I let puppies drink as much water as they want except for later in the evening. I usually pick up the water bowl by 8:00 or 9:00 at night unless s/he's REALLY thirsty. 

Seeming to want more food is never a good reason for giving more food, however. I feed to the condition of the puppy - if she's not overly skinny or chubby, then she's probably getting the right amount of food, even if she thinks she's still hungry. Because her growth will be rapid for the next few months, the amount to feed her will change as well, so keep an eye on her condition and increase or decrease as necessary. 

I have two dogs that would eat until they explode, so I make the decisions about how much food is enough.


----------



## Lucy Dog

What are you feeding? Just feed around what the bag says 3 times a day like you're doing. There is such thing as overfeeding and that's why there's so many fat dogs these days.
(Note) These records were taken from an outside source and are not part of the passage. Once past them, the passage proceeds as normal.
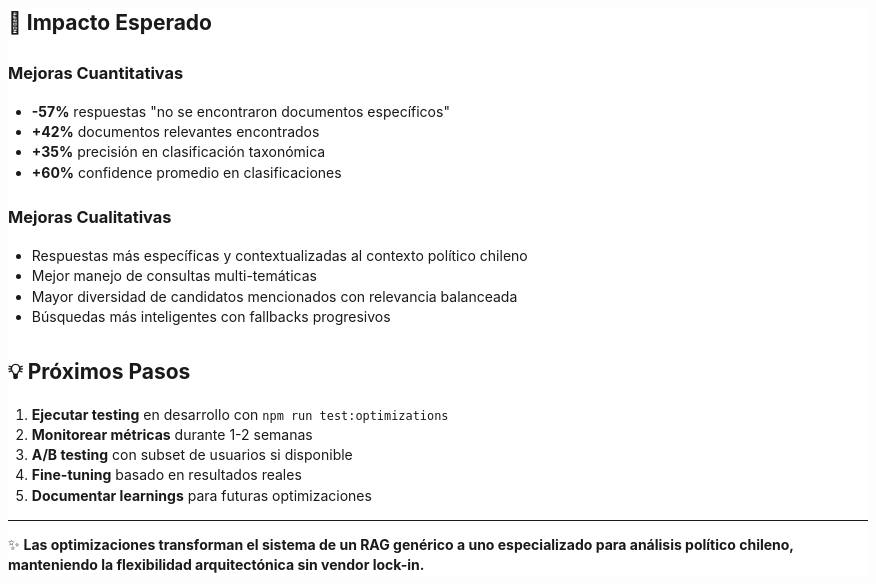 ## 🎯 Impacto Esperado

### Mejoras Cuantitativas
- **-57%** respuestas "no se encontraron documentos específicos"
- **+42%** documentos relevantes encontrados
- **+35%** precisión en clasificación taxonómica
- **+60%** confidence promedio en clasificaciones

### Mejoras Cualitativas
- Respuestas más específicas y contextualizadas al contexto político chileno
- Mejor manejo de consultas multi-temáticas
- Mayor diversidad de candidatos mencionados con relevancia balanceada
- Búsquedas más inteligentes con fallbacks progresivos

## 💡 Próximos Pasos

1. **Ejecutar testing** en desarrollo con `npm run test:optimizations`
2. **Monitorear métricas** durante 1-2 semanas
3. **A/B testing** con subset de usuarios si disponible
4. **Fine-tuning** basado en resultados reales
5. **Documentar learnings** para futuras optimizaciones

---

✨ **Las optimizaciones transforman el sistema de un RAG genérico a uno especializado para análisis político chileno, manteniendo la flexibilidad arquitectónica sin vendor lock-in.**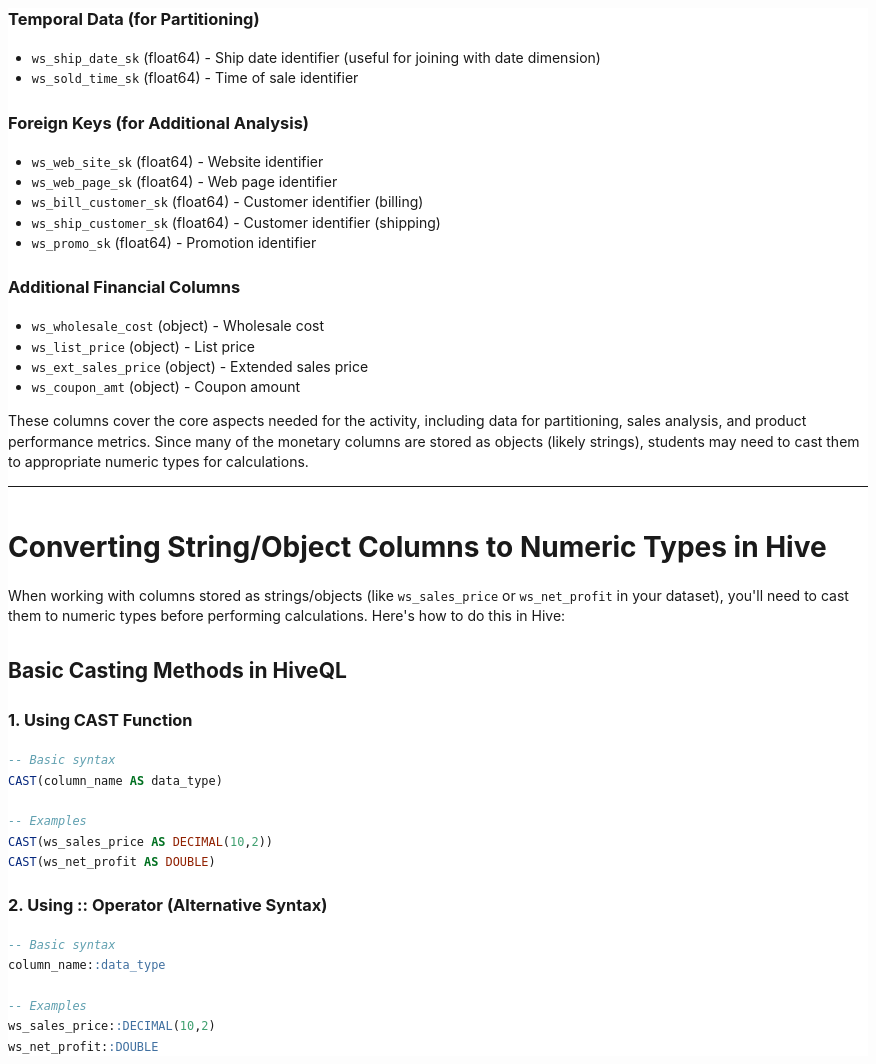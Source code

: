 ### Temporal Data (for Partitioning)

- `ws_ship_date_sk` (float64) - Ship date identifier (useful for joining with date dimension)
- `ws_sold_time_sk` (float64) - Time of sale identifier

### Foreign Keys (for Additional Analysis)

- `ws_web_site_sk` (float64) - Website identifier
- `ws_web_page_sk` (float64) - Web page identifier
- `ws_bill_customer_sk` (float64) - Customer identifier (billing)
- `ws_ship_customer_sk` (float64) - Customer identifier (shipping)
- `ws_promo_sk` (float64) - Promotion identifier

### Additional Financial Columns

- `ws_wholesale_cost` (object) - Wholesale cost
- `ws_list_price` (object) - List price
- `ws_ext_sales_price` (object) - Extended sales price
- `ws_coupon_amt` (object) - Coupon amount

These columns cover the core aspects needed for the activity, including data for partitioning, sales analysis, and product performance metrics. Since many of the monetary columns are stored as objects (likely strings), students may need to cast them to appropriate numeric types for calculations.

---

# Converting String/Object Columns to Numeric Types in Hive

When working with columns stored as strings/objects (like `ws_sales_price` or `ws_net_profit` in your dataset), you'll need to cast them to numeric types before performing calculations. Here's how to do this in Hive:

## Basic Casting Methods in HiveQL

### 1. Using CAST Function

```sql
-- Basic syntax
CAST(column_name AS data_type)

-- Examples
CAST(ws_sales_price AS DECIMAL(10,2))
CAST(ws_net_profit AS DOUBLE)
```

### 2. Using :: Operator (Alternative Syntax)

```sql
-- Basic syntax
column_name::data_type

-- Examples
ws_sales_price::DECIMAL(10,2)
ws_net_profit::DOUBLE
```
I definitely don't recommend you allow the dog to eat as much as it wants during meal time.

As for water, it should always be available except at night. With puppies and while house breaking, I usually just pick the bowl up an hour before it's time to go to sleep and put it back down first thing in the morning.


----------



## doggiedad

i fed my pup 1 cup in the am, 1 cup noonish
and 1 cup in the pm. he always had access
to water. i use to take his water bowl around
7:00 pm. when he was 9 weeks old we took
him out every 15 mins and gradually went
to a 1/2 hour, to 45 mins, to an hour and so on.
over night i took him out every 2 hours and i
gradually increased that time.


----------



## Jean

Thank you all for your responses!


----------



## righton

i feed mine 2x a day - 2 cups at 7am and 2 cups at 5pm. water is also timed 7am, 12pm and 6pm. also after we walk he rests and cools down, then i'll give him a little water. give him time to pee then sleep time inside the crate. vet said to let him cool down before giving him water. i just follow the feeding instructions verbatim. He is 4 months old.


----------



## kitmcd

Mine is now 6 months and I just went to twice a day feeding. She now gets 2 cups am and pm. Until 6 months she was eating 1 1/2 cups 3 times a day. On the rare occasion that she didn't finish eating in about 15 min, I removed the food. She has access to water all day. When she was little I even left some in her kennel at night.


----------



## JakodaCD OA

I'm with Debbie on the water, always free access to it, except late at nite/overnite.

12 weeks old I was feeding 3/4 of a cup 3 times a day. Sometimes puppies will eat until they burst but it doesn't mean it's good for them

By the time they hit 5-6 months, I go to feeding twice a day, and 'up' the amount.

Right now my 3 year old 75lb female gets 2 cups twice a day.


----------